The title may not be clear but I will try to explain my problem as clearly as possible. I have dummy data i.e.
data = {'month': ['2022-01-01', '2022-02-01', '2022-03-01', '2022-01-01', '2022-02-01', '2022-03-01', '2022-01-01', '2022-02-01', '2022-03-01','2022-01-01',],
'Name': ['A', 'A', 'A', 'B', 'B', 'B', 'C', 'C', 'C', 'D', ],
'Age': [23, 24, 34, 45, 56, 46, 40, 30, 20, 50,],
'Experience': [1, 2, 4, 6, 7, 7, 5, 10, 9, 8],
'salary': [50, 60, 70, 80, 80, 90, 55, 75, 100, 95,],
}
df = pd.DataFrame(data)
df
In machine learning, we will split the data sets into 60-40/70-30/80-20, and so on. Before splitting data, we dropped unnecessary data for the training and separate input and output. Like below:
labels=df[['month', 'Name']]
y=df[['salary']]
X=df.drop(['month', 'Name', 'salary'], axis=1)

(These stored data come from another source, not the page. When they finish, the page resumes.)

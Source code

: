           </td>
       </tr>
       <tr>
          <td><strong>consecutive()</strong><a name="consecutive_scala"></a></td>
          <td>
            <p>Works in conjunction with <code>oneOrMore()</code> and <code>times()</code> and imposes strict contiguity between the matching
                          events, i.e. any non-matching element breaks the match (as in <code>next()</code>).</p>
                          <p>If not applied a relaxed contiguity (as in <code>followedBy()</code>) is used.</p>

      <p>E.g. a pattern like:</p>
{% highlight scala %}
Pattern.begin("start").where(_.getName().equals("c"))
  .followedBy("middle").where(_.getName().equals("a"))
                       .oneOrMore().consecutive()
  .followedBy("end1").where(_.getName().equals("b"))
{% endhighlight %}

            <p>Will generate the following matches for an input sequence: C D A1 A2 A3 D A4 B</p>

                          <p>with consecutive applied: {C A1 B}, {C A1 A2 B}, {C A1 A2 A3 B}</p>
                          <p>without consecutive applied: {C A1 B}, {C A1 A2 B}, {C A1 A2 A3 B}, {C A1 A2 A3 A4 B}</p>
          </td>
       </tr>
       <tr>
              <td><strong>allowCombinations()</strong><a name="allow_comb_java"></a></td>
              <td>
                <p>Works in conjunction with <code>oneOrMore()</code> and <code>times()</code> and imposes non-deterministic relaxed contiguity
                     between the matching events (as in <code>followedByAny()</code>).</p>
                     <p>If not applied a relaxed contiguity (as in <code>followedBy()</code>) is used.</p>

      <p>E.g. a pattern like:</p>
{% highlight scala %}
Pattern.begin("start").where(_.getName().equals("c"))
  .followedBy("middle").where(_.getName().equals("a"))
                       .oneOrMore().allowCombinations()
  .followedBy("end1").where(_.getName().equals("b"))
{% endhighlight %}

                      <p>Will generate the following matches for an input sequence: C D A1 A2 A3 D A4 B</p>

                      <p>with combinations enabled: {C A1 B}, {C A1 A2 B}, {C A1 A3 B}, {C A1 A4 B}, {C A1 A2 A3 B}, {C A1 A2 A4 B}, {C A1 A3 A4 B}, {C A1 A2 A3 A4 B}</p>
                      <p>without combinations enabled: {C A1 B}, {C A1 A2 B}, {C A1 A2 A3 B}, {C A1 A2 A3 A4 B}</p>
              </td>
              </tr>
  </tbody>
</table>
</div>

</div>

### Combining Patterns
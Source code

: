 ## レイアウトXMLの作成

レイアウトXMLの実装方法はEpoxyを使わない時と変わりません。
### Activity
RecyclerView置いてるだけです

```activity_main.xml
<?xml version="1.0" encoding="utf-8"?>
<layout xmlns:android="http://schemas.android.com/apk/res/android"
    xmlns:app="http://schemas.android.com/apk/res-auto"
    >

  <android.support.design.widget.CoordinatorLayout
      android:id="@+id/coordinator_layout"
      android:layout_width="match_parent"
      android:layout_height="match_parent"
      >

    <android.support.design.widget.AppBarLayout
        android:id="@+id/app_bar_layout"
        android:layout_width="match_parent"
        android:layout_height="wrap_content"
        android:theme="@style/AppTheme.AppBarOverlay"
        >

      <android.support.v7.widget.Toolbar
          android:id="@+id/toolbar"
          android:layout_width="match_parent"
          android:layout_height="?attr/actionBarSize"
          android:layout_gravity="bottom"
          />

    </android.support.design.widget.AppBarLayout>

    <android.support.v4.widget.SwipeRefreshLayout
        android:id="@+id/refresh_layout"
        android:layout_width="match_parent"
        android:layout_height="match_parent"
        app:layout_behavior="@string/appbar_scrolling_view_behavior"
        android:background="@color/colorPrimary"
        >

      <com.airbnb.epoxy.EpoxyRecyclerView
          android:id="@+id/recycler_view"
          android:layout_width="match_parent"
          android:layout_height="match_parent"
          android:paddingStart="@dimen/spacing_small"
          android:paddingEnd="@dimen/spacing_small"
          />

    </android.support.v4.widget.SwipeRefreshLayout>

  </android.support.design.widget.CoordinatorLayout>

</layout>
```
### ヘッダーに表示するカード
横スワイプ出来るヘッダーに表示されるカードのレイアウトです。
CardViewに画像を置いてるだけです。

X_train, X_test, y_train, y_test = train_test_split(X, y, test_size=0.40, random_state=42)
And after splitting, we can assume that this is our training data.
So, I was wondering how can we add back month, name, and salary
column back to train data and test data to make sure that row belongs to a particular month and Name
?